PDSCatalogDescription: A module that provides PDS3 catalogs for a given collection
PDSCatalogsDescription: A module that provides PDS3 catalogs for collections
Usage: To use this package, you can import and use the exported components as follows:
from pds_crawler.extractor import PdsRegistry
from pds_crawler.models import PdsRegistryModel
from pds_crawler.load import Database
from typing import Tuple, Dict, List
# Create a database to store the results
database = Database('work/database')
# Create an instance of PdsRegistry to get the collections
pds_registry = PdsRegistry(database)
# Retrieve all the georeferenced collections list
results: Tuple[Dict[str,str], List[PdsRegistryModel]] = pds_registry.get_pds_collections()
By knowing the collection and a record, it is possible to retrieve additional metadata describing general collection information. This metadata is richer than the metadata provided in the records of the collection.
Now , we need to download the records.
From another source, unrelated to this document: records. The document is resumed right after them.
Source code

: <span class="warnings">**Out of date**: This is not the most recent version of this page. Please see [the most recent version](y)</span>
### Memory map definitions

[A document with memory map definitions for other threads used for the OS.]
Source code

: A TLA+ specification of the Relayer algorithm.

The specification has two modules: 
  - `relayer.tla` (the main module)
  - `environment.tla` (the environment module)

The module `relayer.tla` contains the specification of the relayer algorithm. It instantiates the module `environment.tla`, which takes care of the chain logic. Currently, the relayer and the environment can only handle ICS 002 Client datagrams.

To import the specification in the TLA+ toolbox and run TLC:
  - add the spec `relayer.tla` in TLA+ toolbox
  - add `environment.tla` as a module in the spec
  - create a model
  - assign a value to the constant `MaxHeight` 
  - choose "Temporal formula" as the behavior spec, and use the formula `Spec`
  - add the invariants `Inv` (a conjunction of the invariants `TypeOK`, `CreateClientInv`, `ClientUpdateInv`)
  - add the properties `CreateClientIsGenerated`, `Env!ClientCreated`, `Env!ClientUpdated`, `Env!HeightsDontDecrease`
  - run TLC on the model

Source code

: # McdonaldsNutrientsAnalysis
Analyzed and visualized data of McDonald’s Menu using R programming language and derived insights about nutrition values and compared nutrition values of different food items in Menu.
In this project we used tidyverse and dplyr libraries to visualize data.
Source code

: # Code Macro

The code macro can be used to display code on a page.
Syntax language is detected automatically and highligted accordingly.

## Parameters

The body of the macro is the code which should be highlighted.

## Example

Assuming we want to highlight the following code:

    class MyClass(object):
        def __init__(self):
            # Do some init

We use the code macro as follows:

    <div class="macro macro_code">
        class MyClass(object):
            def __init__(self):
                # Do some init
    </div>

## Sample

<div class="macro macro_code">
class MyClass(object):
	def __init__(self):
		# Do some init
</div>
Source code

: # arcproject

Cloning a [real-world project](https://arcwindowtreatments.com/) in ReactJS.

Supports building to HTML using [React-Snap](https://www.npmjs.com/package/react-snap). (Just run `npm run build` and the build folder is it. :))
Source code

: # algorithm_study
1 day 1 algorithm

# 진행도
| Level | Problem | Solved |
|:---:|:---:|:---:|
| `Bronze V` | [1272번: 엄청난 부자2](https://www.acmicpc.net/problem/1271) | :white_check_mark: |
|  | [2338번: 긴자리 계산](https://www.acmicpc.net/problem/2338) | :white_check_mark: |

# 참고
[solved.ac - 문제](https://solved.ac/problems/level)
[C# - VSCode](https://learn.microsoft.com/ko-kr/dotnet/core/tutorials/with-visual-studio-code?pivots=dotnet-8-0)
To limit the time to wait, only the first page is downloaded
from pds_crawler.extractor import PdsRegistry, PdsRecordsWs
pds_collection = results[1][60]
pds_records_ws = PdsRecordsWs(database)
pds_records_ws.download_pds_records_for_one_collection(pds_collection, 1)
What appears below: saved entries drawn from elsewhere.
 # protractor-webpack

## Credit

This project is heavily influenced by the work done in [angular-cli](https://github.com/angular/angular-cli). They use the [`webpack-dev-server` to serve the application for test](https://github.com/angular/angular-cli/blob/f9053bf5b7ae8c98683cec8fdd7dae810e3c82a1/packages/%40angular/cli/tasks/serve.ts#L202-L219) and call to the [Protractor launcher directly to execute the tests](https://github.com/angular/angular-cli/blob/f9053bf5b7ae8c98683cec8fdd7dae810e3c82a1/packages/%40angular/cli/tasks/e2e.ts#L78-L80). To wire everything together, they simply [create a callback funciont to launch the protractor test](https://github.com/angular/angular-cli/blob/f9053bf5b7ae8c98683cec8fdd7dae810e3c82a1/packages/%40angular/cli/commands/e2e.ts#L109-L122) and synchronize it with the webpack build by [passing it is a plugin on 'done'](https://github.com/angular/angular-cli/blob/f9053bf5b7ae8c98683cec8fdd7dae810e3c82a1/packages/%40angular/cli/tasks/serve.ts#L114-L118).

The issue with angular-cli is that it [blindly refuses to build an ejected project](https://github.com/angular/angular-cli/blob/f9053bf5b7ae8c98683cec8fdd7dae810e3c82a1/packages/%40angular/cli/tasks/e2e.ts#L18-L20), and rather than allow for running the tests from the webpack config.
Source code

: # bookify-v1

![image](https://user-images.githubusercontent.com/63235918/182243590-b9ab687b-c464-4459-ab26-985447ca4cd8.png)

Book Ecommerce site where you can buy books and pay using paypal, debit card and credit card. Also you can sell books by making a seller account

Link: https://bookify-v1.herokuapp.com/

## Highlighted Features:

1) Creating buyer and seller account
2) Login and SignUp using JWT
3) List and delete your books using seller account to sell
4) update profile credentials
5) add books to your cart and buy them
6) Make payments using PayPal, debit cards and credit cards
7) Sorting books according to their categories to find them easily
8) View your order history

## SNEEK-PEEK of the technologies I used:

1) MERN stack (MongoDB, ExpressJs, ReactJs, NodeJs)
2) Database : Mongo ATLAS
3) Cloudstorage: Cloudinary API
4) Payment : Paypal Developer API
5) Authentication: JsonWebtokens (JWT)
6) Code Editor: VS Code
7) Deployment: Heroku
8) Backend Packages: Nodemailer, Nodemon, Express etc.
Now, we can retrieve the catalogs that describes the metadata for mission, plateform, instrument and collection
from pds_crawler.extractor import PDSCatalogsDescription, PDSCatalogDescription
# download the catalogs in the storage
cats = PDSCatalogsDescription(database)
cats.download([pds_collection])
# Retrieve the catalogs from the storage
pds_objects_cat = PDSCatalogDescription(database)
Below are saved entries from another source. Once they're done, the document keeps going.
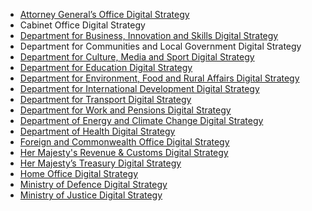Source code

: - [Attorney General’s Office Digital Strategy](https://www.gov.uk/government/publications/law-officers-departments-digital-strategy)
- Cabinet Office Digital Strategy
- [Department for Business, Innovation and Skills Digital Strategy](http://discuss.bis.gov.uk/digitalstrategy)
- Department for Communities and Local Government Digital Strategy
- [Department for Culture, Media and Sport Digital Strategy](http://www.dcms.gov.uk/publications/9586.aspx)
- [Department for Education Digital Strategy](http://www.education.gov.uk/digitalstrategy)
- [Department for Environment, Food and Rural Affairs Digital Strategy](http://www.defra.gov.uk/publications/2012/12/20/pb13863-digital-strategy-2012/)
- [Department for International Development Digital Strategy](http://www.dfid.gov.uk/about-us/How-we-measure-progress/dfid-digital-strategy/)
- [Department for Transport Digital Strategy](https://www.gov.uk/government/publications/department-for-transport-digital-strategy)
- [Department for Work and Pensions Digital Strategy](http://www.dwp.gov.uk/publications/corporate-publications/digital-strategy.shtml)
- [Department of Energy and Climate Change Digital Strategy](http://www.decc.gov.uk/en/content/cms/about/our_goals/our_goals.aspx#dds)
- [Department of Health Digital Strategy](http://digitalhealth.dh.gov.uk/digital-strategy)
- [Foreign and Commonwealth Office Digital Strategy](https://www.gov.uk/government/publications/the-fco-digital-strategy)
- [Her Majesty's Revenue & Customs Digital Strategy](http://www.hmrc.gov.uk/about/2012-digital-strategy.pdf)
- [Her Majesty’s Treasury Digital Strategy](http://www.hm-treasury.gov.uk/digital_strategy)
- [Home Office Digital Strategy](http://www.homeoffice.gov.uk/publications/about-us/corporate-publications/ho-digital-strategy/)
- [Ministry of Defence Digital Strategy](https://www.gov.uk/government/publications/digital-in-defence)
- [Ministry of Justice Digital Strategy](http://open.justice.gov.uk/digital-strategy/)
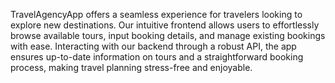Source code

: TravelAgencyApp offers a seamless experience for travelers looking to explore new destinations. Our intuitive frontend allows users to effortlessly browse available tours, input booking details, and manage existing bookings with ease. Interacting with our backend through a robust API, the app ensures up-to-date information on tours and a straightforward booking process, making travel planning stress-free and enjoyable.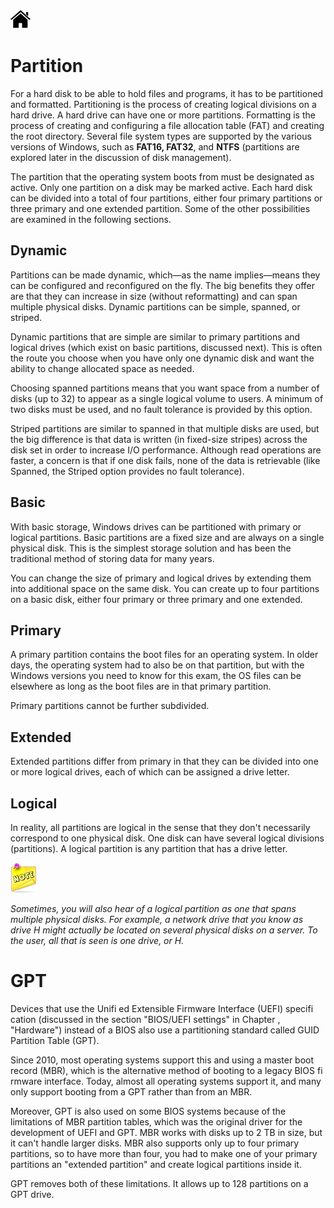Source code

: [![Home](/img/home.jpg)](1.3_OS.md)


# Partition

For a hard disk to be able to hold files and programs, it has to be partitioned and formatted.
Partitioning is the process of creating logical divisions on a hard drive. A hard drive
can have one or more partitions. Formatting is the process of creating and configuring a
file allocation table (FAT) and creating the root directory. Several file system types are supported
by the various versions of Windows, such as **FAT16, FAT32**, and **NTFS** (partitions
are explored later in the discussion of disk management).

The partition that the operating system boots from must be designated as active. Only
one partition on a disk may be marked active. Each hard disk can be divided into a total of
four partitions, either four primary partitions or three primary and one extended partition.
Some of the other possibilities are examined in the following sections.


## Dynamic
Partitions can be made dynamic, which—as the name implies—means they can be configured
and reconfigured on the fly. The big benefits they offer are that they can increase in
size (without reformatting) and can span multiple physical disks. Dynamic partitions can
be simple, spanned, or striped.

Dynamic partitions that are simple are similar to primary partitions and logical
drives (which exist on basic partitions, discussed next). This is often the route you
choose when you have only one dynamic disk and want the ability to change allocated
space as needed.

Choosing spanned partitions means that you want space from a number of disks (up to
32) to appear as a single logical volume to users. A minimum of two disks must be used,
and no fault tolerance is provided by this option.

Striped partitions are similar to spanned in that multiple disks are used, but the big
difference is that data is written (in fixed-size stripes) across the disk set in order to
increase I/O performance. Although read operations are faster, a concern is that if one
disk fails, none of the data is retrievable (like Spanned, the Striped option provides no
fault tolerance).

## Basic

With basic storage, Windows drives can be partitioned with primary or logical partitions.
Basic partitions are a fixed size and are always on a single physical disk. This is
the simplest storage solution and has been the traditional method of storing data for
many years.

You can change the size of primary and logical drives by extending them into additional
space on the same disk. You can create up to four partitions on a basic disk, either four primary
or three primary and one extended.

## Primary
A primary partition contains the boot files for an operating system. In older days, the operating
system had to also be on that partition, but with the Windows versions you need to
know for this exam, the OS files can be elsewhere as long as the boot files are in that primary
partition.

Primary partitions cannot be further subdivided.

## Extended
Extended partitions differ from primary in that they can be divided into one or more logical
drives, each of which can be assigned a drive letter.

## Logical
In reality, all partitions are logical in the sense that they don't necessarily correspond to one
physical disk. One disk can have several logical divisions (partitions). A logical partition is
any partition that has a drive letter.

![Note](/img/note.jpg)

*Sometimes, you will also hear of a logical partition as one that spans multiple
physical disks. For example, a network drive that you know as drive H
might actually be located on several physical disks on a server. To the user,
all that is seen is one drive, or H.*

# GPT
Devices that use the Unifi ed Extensible Firmware Interface (UEFI) specifi cation (discussed
in the section "BIOS/UEFI settings" in Chapter , "Hardware") instead of a BIOS also use a
partitioning standard called GUID Partition Table (GPT). 

Since 2010, most operating systems
support this and using a master boot record (MBR), which is the alternative method of
booting to a legacy BIOS fi rmware interface. Today, almost all operating systems support
it, and many only support booting from a GPT rather than from an MBR.

Moreover, GPT is also used on some BIOS systems because of the limitations of MBR
partition tables, which was the original driver for the development of UEFI and GPT. MBR
works with disks up to 2 TB in size, but it can't handle larger disks. MBR also supports
only up to four primary partitions, so to have more than four, you had to make one of your
primary partitions an "extended partition" and create logical partitions inside it. 

GPT removes both of these limitations. It allows up to 128 partitions on a GPT drive.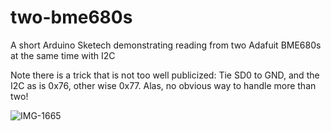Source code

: # two-bme680s
A short Arduino Sketech demonstrating reading from two Adafuit BME680s at the same time with I2C

Note there is a trick that is not too well publicized: Tie SD0 to GND, and the I2C as is 0x76, other wise 0x77. Alas, no obvious way to handle more than two!


![IMG-1665](https://user-images.githubusercontent.com/5296671/77786828-832f2b80-702c-11ea-9b09-8845ddf1d157.JPG)
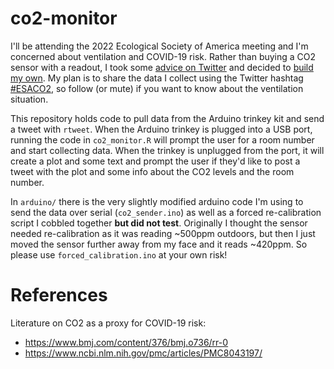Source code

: 
# co2-monitor

<!-- badges: start -->
<!-- badges: end -->

I'll be attending the 2022 Ecological Society of America meeting and I'm concerned about ventilation and COVID-19 risk.  Rather than buying a CO2 sensor with a readout, I took some [advice on Twitter](https://twitter.com/MariannaFoos/status/1554492705492934660) and decided to [build my own](https://learn.adafruit.com/diy-trinkey-no-solder-air-quality-monitor). My plan is to share the data I collect using the Twitter hashtag [#ESACO2](https://twitter.com/hashtag/ESACO2), so follow (or mute) if you want to know about the ventilation situation.

This repository holds code to pull data from the Arduino trinkey kit and send a tweet with `rtweet`.  When the Arduino trinkey is plugged into a USB port, running the code in `co2_monitor.R` will prompt the user for a room number and start collecting data.  When the trinkey is unplugged from the port, it will create a plot and some text and prompt the user if they'd like to post a tweet with the plot and some info about the CO2 levels and the room number.

In `arduino/` there is the very slightly modified arduino code I'm using to send the data over serial (`co2_sender.ino`) as well as a forced re-calibration script I cobbled together **but did not test**.  Originally I thought the sensor needed re-calibration as it was reading ~500ppm outdoors, but then I just moved the sensor further away from my face and it reads ~420ppm.  So please use `forced_calibration.ino` at your own risk!

# References

Literature on CO2 as a proxy for COVID-19 risk:

- https://www.bmj.com/content/376/bmj.o736/rr-0
- https://www.ncbi.nlm.nih.gov/pmc/articles/PMC8043197/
pds_objects_cat.get_ode_catalogs(pds_collection)
Data transformation¶
Package: transformer
Description: This package contains a collection of modules to transform extracted information to STAC.
Exported components:
StacCatalogTransformer: A module that converts the extracted PDS catalogs to STAC.
StacRecordsTransformer: A module that converts the extracted responses from PDsRecordsWs to STAC.
Usage: To use this package, you can import and use the exported components as follows:
from pds_crawler.extractor import PDSCatalogsDescription
from pds_crawler.transformer import StacCatalogTransformer
cats = PDSCatalogsDescription(database)
cats.download([pds_collection])
transf = StacCatalogTransformer(database)
transf.to_stac(cats, [pds_collection])
transf.save()
ETL API¶
Provides a ETL API.
from pds_crawler.etl import PdsSourceEnum, PdsDataEnum, StacETL
etl = StacETL("work/database")
etl.extract(PdsSourceEnum.COLLECTIONS_INDEX)
Command line¶
List of all georeferenced collections available in PDS
pds_crawler extract --type_extract ode_collections
Save a georeferenced collection in the cache
pds_crawler extract --type_extract ode_collections_save --dataset_id CH1-ORB-L-M3-4-L1B-RADIANCE-V1.0
Download ODE records for the cached collection
pds_crawler extract --type_extract ode_records
Download PDS objects for the cached collection
pds_crawler extract --type_extract pds_objects
Transform the downloaded ODE records to items and its parents
pds_crawler transform --type_stac ode_records
Update catalogs and collections from downloaded PDS objects
pds_crawler transform --type_stac pds_objects